Samantha R on the couch with a protective helmet
Samantha R on her couch

Dana and Tim Rhoney’s beautiful daughter Samantha was just 27 when Samantha was admitted to J. Iverson Riddle Developmental Center, a sprawling 285-bed state-operated institution in the North Carolina foothills.

An energetic, petite young woman with an intellectual disability, a movement disorder and other disabilities, Samantha requires continuous supervision and care. She lived at home with her parents in nearby Hickory until her managed care organization (MCO), Partners Health Management, started cutting her services, denying higher rates of pay for the workers who provided her specialized care, and refusing to allow Samantha’s parents to supplement her care when workers couldn’t be found.

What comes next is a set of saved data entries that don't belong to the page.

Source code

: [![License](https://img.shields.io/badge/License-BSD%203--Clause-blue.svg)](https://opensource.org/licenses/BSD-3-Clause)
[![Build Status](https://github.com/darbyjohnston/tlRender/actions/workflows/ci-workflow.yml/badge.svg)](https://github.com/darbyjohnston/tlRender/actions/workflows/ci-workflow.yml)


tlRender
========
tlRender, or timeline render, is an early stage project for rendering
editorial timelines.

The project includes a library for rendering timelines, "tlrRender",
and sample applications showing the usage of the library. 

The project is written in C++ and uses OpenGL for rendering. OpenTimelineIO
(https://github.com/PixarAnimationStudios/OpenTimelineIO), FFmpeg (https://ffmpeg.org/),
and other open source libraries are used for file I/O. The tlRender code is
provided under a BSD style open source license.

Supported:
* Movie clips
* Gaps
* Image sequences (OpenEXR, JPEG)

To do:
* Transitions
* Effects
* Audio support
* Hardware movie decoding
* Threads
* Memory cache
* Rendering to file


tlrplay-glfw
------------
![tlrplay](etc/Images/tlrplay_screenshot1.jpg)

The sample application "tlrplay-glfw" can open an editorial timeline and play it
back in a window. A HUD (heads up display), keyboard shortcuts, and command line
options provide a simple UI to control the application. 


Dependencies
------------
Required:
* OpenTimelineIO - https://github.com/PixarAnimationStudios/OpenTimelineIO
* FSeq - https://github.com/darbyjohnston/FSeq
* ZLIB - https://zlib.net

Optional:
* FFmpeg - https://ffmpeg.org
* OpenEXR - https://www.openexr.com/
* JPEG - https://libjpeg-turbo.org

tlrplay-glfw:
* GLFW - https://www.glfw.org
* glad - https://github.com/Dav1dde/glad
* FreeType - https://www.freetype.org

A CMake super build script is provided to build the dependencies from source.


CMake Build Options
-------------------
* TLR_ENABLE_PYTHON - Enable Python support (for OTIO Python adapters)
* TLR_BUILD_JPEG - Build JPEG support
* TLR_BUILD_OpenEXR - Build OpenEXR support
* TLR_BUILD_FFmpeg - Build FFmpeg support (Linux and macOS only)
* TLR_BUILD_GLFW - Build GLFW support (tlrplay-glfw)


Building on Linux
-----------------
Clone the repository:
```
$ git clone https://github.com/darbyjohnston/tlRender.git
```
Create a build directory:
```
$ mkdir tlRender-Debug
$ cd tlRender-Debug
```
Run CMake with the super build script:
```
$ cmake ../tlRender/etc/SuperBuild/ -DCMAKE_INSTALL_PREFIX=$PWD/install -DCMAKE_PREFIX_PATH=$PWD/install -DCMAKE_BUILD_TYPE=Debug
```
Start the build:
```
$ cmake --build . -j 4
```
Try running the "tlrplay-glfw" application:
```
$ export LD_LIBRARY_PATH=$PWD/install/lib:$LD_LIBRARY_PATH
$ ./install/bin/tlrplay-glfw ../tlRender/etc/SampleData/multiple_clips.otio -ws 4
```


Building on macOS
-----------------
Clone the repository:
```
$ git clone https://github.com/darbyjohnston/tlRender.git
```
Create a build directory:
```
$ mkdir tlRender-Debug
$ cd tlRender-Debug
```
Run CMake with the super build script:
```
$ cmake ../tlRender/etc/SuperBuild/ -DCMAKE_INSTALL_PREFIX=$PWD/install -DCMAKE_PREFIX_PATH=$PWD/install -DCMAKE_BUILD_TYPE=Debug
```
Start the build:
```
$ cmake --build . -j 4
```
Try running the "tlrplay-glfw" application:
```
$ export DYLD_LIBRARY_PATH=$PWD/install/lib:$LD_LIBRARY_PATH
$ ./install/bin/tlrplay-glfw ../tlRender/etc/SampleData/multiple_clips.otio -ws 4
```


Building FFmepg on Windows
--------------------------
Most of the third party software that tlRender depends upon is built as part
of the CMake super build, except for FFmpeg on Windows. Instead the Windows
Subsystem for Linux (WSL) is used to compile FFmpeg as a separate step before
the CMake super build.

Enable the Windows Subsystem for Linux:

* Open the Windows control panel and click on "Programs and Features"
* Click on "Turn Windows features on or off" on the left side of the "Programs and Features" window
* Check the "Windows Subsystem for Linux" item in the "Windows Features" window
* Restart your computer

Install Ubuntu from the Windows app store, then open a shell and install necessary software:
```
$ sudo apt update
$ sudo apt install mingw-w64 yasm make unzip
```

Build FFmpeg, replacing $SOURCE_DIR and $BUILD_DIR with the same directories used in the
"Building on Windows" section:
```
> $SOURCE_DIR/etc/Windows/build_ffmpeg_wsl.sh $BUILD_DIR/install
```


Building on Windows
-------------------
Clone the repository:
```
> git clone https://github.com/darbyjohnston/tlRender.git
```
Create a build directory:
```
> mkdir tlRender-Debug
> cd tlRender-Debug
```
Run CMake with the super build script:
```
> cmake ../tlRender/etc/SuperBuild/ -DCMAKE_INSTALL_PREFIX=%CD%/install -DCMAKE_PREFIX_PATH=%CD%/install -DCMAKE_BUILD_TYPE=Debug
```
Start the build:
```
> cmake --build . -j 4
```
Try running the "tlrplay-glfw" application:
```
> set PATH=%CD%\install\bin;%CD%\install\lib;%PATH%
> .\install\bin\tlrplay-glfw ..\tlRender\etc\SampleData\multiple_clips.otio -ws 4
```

The cuts were part of a process the MCO called “fading,” an effort to save money. The notion was that someone could get rehabilitation services, and once stabilized, the services could be “faded.” But for people with permanent developmental disabilities like Samantha, reducing services is not only unrealistic, it is dangerous.

The Rhoneys worried about their ability to keep their daughter safe at home. They loved seeing her happy, playing the keyboard and enjoying all kinds of music, dancing to her favorite songs and music videos. They took her to restaurants, water parks, and concerts, and made sure she had her favorite foods and drinks when she wanted them: cheese, bologna, pizza, sweet tea, and Sundrop.

Dana’s brother was born with disabilities, and the doctors told her parents they should put him in an institution at birth.  No way, they said. Sixty-three years later, he still lives with the family today.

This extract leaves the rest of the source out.